Outra das preocupações, uma já habitual, é a necessidade de fazer reformas estruturais para aumentar o crescimento no médio prazo. É verdade que o FMI está consideravelmente mais otimista nas previsões que faz para este ano, mas o otimismo para o próximo ano é mais moderado. O FMI espera que a economia cresça 2%, ligeiramente mais que a previsão do Governo de abril (1,9%), ainda assim menos que o crescimento esperado para este ano.

A razão é que o Fundo entende que é preciso aproveitar as condições cíclicas favoráveis para fazer reformas que tornem este crescimento estrutural. Ou seja, é preciso fazer mais para aumentar o investimento e a produtividade. O investimento até está a crescer e a ajudar a economia a crescer mais, mas para o crescimento potencial aumentar no médio prazo, diz o FMI, “os níveis de investimento teriam de crescer substancialmente”.

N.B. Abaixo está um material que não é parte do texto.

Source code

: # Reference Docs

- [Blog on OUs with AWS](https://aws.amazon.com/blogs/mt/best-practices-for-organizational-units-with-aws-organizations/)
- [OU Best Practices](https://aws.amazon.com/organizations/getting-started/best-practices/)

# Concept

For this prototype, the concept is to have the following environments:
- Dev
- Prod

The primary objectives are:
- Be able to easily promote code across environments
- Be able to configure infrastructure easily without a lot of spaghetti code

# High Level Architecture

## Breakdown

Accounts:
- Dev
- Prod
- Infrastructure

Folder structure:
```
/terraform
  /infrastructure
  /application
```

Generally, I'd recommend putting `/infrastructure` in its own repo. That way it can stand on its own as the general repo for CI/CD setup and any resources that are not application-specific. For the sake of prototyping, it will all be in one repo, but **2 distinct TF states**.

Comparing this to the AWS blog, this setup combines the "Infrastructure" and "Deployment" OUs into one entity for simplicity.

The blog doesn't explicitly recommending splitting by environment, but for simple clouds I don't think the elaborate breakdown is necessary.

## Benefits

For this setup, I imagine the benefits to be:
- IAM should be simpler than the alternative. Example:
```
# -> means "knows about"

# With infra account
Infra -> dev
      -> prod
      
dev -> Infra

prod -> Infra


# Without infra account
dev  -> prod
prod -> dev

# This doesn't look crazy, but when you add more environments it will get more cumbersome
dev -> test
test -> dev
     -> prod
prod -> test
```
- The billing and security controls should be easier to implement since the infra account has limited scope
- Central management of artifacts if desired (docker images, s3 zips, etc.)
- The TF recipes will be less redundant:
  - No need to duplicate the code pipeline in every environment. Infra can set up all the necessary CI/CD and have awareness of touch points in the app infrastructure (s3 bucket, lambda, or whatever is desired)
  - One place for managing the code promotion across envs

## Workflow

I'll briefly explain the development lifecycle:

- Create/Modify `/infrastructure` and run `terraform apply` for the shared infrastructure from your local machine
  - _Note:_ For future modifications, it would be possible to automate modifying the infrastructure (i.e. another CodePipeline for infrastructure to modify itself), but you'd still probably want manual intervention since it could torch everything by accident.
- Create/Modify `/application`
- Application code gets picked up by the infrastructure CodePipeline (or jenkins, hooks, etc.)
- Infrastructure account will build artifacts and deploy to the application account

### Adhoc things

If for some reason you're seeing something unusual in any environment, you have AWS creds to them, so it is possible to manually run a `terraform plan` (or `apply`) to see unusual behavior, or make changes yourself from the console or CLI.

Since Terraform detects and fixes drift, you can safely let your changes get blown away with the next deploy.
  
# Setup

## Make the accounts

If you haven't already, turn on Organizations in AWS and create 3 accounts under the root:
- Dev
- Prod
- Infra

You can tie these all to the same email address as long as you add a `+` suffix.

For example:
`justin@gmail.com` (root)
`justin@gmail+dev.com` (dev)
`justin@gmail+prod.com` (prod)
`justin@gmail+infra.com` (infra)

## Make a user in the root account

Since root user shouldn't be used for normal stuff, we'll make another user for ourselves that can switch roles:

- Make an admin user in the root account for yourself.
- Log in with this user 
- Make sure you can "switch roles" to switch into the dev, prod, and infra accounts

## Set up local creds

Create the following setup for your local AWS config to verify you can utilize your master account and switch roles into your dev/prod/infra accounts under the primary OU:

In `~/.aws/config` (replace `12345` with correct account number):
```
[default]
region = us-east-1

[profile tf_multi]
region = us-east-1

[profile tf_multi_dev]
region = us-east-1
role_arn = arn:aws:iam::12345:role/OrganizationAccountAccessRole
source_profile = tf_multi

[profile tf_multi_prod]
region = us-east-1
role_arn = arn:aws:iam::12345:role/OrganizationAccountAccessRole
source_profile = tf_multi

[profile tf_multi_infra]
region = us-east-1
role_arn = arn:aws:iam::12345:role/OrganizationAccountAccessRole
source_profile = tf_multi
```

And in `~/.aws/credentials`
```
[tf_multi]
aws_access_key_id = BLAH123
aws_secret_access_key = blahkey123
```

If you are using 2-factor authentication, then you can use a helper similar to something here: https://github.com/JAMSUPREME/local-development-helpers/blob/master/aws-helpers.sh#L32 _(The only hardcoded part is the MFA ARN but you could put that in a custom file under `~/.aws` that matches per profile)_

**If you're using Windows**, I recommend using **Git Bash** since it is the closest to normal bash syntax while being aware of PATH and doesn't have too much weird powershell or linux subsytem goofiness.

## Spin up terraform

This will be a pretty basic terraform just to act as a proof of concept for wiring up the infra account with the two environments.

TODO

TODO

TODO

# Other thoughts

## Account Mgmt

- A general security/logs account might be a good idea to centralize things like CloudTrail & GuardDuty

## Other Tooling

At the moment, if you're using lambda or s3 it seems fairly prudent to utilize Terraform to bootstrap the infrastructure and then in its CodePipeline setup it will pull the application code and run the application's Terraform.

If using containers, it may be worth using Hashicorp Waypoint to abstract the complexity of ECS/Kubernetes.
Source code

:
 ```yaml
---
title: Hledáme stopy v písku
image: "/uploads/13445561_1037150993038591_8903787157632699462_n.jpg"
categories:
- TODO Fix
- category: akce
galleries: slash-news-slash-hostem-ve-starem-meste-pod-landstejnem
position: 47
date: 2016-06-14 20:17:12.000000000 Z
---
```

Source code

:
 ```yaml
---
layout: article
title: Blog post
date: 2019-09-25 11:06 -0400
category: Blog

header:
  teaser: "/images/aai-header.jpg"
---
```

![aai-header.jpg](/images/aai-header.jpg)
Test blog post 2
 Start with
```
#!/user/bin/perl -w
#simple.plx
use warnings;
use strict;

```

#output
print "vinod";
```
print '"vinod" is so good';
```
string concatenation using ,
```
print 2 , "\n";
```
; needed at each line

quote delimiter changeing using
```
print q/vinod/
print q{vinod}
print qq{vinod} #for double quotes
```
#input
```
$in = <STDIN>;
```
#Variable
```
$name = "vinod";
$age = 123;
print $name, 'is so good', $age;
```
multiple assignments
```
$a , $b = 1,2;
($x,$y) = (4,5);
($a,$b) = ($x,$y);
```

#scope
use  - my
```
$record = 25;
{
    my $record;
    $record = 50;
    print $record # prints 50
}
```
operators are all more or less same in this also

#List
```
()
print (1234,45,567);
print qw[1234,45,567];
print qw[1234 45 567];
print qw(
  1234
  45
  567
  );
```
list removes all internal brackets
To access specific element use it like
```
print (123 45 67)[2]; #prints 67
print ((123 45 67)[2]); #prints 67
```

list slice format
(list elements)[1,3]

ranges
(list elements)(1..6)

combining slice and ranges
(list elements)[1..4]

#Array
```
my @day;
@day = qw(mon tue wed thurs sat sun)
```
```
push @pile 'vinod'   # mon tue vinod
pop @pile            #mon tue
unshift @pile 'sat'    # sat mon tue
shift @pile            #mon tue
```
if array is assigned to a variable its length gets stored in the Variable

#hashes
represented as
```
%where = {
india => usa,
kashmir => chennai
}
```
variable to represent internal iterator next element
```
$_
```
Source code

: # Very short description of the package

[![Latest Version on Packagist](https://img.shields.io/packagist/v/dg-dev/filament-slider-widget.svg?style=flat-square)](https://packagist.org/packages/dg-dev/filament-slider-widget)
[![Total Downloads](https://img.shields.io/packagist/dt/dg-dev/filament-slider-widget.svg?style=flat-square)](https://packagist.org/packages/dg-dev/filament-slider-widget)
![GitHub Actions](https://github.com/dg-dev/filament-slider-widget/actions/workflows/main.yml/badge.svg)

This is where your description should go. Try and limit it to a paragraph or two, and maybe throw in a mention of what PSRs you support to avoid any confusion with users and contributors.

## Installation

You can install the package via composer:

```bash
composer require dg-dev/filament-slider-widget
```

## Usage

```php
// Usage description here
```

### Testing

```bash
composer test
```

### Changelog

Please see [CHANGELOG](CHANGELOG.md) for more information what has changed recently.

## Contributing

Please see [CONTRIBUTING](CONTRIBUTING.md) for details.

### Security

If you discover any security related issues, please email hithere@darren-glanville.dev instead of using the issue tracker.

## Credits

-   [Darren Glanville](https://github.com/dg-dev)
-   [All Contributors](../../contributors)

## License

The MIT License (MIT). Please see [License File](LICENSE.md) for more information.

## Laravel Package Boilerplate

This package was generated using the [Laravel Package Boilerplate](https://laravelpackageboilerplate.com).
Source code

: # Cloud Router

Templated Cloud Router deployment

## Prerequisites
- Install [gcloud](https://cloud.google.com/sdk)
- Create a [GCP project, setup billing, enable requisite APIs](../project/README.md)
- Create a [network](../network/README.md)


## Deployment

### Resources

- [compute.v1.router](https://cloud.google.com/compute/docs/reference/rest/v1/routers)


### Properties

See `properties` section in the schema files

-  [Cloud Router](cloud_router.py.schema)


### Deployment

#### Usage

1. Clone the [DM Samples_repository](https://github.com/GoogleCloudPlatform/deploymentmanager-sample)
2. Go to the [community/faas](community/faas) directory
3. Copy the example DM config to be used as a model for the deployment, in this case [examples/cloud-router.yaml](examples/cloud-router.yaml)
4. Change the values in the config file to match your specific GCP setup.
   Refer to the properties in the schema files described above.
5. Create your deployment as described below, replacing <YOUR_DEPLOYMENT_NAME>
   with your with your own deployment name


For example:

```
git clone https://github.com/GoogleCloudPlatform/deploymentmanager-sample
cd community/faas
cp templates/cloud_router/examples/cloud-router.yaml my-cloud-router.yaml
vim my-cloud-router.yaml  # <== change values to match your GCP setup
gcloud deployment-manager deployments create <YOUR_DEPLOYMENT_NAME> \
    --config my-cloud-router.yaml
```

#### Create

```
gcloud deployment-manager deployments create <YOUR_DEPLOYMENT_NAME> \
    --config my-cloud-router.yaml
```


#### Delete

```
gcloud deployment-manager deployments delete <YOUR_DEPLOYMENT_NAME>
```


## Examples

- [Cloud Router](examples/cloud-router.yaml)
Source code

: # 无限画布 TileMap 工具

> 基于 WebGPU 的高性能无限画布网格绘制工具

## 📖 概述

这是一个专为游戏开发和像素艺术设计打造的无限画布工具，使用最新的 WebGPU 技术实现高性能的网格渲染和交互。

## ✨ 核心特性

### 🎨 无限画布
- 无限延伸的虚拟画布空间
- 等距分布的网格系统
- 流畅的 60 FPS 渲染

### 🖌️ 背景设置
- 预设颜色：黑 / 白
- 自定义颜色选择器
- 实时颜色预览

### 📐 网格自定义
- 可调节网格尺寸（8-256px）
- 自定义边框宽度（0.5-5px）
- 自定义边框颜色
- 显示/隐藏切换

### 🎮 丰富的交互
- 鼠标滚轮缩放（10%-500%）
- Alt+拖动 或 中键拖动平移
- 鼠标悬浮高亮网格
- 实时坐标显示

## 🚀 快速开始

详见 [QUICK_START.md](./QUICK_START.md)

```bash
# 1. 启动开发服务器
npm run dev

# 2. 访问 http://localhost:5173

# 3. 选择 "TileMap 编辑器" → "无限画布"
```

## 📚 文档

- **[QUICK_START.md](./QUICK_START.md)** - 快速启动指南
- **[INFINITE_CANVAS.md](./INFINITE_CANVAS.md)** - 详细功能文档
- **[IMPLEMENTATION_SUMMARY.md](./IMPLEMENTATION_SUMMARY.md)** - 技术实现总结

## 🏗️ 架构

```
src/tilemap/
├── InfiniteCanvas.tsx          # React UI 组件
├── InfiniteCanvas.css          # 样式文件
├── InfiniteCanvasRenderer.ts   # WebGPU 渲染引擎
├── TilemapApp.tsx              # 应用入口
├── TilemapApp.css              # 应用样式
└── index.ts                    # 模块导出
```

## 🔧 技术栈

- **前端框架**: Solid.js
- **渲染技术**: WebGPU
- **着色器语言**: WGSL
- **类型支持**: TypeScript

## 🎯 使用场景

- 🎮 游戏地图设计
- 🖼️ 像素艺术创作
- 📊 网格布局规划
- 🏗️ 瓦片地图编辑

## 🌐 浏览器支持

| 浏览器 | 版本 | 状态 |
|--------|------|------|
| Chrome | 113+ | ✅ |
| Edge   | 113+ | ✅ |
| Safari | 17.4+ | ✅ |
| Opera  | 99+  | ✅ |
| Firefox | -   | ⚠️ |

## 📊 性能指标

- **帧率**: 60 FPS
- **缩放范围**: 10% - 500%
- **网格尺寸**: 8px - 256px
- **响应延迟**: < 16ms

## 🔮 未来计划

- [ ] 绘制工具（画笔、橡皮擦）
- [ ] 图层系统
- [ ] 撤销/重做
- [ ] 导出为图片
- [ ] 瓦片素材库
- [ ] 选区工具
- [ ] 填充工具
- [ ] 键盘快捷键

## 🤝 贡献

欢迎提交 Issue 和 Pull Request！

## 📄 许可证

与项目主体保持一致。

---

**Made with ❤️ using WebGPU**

E como se aumenta o investimento? Com uma receita antiga do Fundo: uma maior flexibilização do mercado de trabalho, que alinharia os aumentos de salários ao aumento da produtividade, que permitiria a Portugal tirar vantagem das pessoas com elevadas qualificações que estão a entrar no mercado de trabalho, mas mantendo a competitividade.

Mas não é só no mercado de trabalho que o Fundo insiste na necessidade de reformas. Também a ineficiência na justiça é um problema, assim como a complexidade da legislação que regulamenta o funcionamento das empresas em Portugal.